The suit, filed this week, says the book -- The Room Where It Happened: A White House Memoir -- contains classified information and is potentially harmful to U.S. interests. Late Thursday, Bolton attorney Charles Cooper asked the judge to dismiss the legal challenge, saying it's merely an attempt to keep embarrassing facts about Trump's presidency from the public.
The U.S. District Court judge in Washington, D.C., will hold a hearing Friday to hear arguments on the issue, and could prevent the memoir's June 23 release with a temporary restraining order.
"If the First Amendment stands for anything, it is that the government does not have the power to clasp its hand over the mouth of a citizen attempting to speak on a matter of great public import," the filing from Bolton's attorney states.
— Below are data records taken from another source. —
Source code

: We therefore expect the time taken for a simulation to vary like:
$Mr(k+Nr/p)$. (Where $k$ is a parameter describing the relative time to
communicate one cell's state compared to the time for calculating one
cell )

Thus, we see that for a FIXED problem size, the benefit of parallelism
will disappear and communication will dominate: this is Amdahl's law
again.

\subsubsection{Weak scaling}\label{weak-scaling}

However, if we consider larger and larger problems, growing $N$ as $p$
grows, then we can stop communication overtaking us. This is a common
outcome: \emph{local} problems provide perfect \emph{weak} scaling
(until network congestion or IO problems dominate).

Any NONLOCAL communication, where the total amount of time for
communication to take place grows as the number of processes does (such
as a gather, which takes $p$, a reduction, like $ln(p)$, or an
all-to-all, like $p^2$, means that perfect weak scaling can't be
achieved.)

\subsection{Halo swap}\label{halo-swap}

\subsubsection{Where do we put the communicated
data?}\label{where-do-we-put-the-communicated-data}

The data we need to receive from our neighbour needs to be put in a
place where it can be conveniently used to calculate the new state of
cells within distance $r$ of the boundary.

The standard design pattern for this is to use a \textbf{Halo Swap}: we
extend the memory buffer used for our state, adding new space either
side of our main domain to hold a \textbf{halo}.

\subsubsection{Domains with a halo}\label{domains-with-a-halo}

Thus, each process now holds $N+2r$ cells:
"It is difficult to conceive of speech that is closer to the core of the First Amendment than speech concerning presidential actions in office, including actions at the heart of the president's impeachment, and it is difficult to conceive of a greater attack on the First Amendment than the suppression of that speech in the service of a re-election campaign. But that, we respectfully submit, is precisely what is happening in this case.
"Prior restraints on political speech strike at the heart of the American constitutional tradition, and for that reason, the Supreme Court has refused to countenance them even where the government has asserted that 'the information to be revealed threatens grave and irreparable injury to the public interest.'"
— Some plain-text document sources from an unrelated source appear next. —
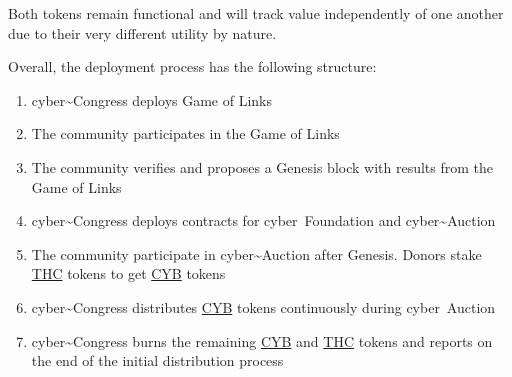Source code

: \documentclass[8pt,oneside]{amsart}
\begin{document}
Both tokens remain functional and will track value independently of one another due to their very different utility by nature.

Overall, the deployment process has the following structure:

\begin{enumerate}
 \item cyber\~{}Congress deploys Game of Links
 \item The community participates in the Game of Links
 \item The community verifies and proposes a Genesis block with results from the Game of Links
 \item cyber\~{}Congress deploys contracts for cyber~Foundation and cyber\~{}Auction
 \item The community participate in cyber\~{}Auction after Genesis. Donors stake {\hyperref[thc]{THC}} tokens to get {\hyperref[cyb]{CYB}} tokens
 \item cyber\~{}Congress distributes {\hyperref[cyb]{CYB}} tokens continuously during cyber~Auction
 \item cyber\~{}Congress burns the remaining {\hyperref[cyb]{CYB}} and {\hyperref[thc]{THC}} tokens and reports on the end of the initial distribution process
\end{enumerate}
\end{document}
The filing also says the government suggested numerous redactions to portions of the book that it says contains sensitive information.
"The government's redactions are extensive and sweeping, apparently eliminating passages describing or recounting a significant majority of the president's conversations with his advisors and with foreign leaders," it states. "The government also deleted numerous passages portraying President Trump in an unflattering light."
In an interview with ABC News that will air Sunday, Bolton said Trump is unfit for the presidency and accused the president of acting primarily in the interests of his re-election.